Task objective - A single count is required: the lines of the data below in which the word "Tool" occurs.

Items from a data source -
--- START ---
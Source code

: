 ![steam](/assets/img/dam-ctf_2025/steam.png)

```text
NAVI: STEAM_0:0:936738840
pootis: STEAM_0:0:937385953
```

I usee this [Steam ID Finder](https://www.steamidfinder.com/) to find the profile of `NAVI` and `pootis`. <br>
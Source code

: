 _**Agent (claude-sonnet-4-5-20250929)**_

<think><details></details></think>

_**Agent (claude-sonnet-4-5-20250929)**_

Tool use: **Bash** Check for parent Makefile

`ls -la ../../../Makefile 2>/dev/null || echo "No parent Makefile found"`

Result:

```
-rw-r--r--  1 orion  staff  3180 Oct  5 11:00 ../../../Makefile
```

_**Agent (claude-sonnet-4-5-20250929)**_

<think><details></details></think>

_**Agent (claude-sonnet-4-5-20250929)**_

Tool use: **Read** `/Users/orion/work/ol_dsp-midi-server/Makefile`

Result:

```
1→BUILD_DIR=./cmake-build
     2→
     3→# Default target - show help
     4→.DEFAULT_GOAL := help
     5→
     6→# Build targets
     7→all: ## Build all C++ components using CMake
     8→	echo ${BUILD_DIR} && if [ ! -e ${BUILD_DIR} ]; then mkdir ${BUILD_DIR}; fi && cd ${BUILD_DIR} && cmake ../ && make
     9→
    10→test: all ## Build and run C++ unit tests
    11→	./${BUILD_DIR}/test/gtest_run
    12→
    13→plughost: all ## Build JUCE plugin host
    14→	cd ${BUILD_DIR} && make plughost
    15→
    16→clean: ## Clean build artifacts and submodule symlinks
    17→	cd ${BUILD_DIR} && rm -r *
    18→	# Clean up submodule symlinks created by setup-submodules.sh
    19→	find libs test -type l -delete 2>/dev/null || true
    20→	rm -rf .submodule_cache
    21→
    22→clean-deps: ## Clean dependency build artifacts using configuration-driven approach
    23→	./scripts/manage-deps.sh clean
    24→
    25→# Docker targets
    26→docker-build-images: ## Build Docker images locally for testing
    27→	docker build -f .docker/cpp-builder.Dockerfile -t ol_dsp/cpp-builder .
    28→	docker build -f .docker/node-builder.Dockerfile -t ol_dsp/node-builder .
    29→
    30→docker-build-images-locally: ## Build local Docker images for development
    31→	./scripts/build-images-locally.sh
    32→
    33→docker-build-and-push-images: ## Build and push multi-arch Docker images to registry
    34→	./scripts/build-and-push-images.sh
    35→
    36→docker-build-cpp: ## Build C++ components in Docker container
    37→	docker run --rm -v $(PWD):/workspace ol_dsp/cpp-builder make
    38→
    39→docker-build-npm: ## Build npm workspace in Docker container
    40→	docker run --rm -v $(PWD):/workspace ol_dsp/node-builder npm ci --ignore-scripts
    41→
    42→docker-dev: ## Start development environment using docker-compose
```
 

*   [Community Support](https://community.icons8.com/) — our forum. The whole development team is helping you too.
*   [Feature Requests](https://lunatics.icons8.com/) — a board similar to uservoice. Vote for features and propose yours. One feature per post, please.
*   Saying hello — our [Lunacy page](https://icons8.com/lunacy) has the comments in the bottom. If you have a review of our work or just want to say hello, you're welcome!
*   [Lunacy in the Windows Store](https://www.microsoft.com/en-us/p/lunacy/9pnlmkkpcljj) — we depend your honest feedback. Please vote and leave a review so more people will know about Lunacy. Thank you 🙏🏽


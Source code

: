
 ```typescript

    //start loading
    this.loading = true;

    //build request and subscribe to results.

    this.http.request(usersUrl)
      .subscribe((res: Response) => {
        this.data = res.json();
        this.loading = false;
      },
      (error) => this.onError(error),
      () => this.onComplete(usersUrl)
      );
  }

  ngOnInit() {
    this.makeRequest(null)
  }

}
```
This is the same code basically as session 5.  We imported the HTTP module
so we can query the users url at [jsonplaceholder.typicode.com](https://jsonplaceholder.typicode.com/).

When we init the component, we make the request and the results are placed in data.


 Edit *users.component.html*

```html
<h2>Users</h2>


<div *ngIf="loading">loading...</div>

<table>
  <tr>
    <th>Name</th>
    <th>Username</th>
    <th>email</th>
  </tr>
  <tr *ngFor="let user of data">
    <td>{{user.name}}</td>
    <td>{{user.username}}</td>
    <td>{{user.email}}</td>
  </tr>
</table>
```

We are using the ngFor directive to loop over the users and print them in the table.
--- END ---
Task output - 2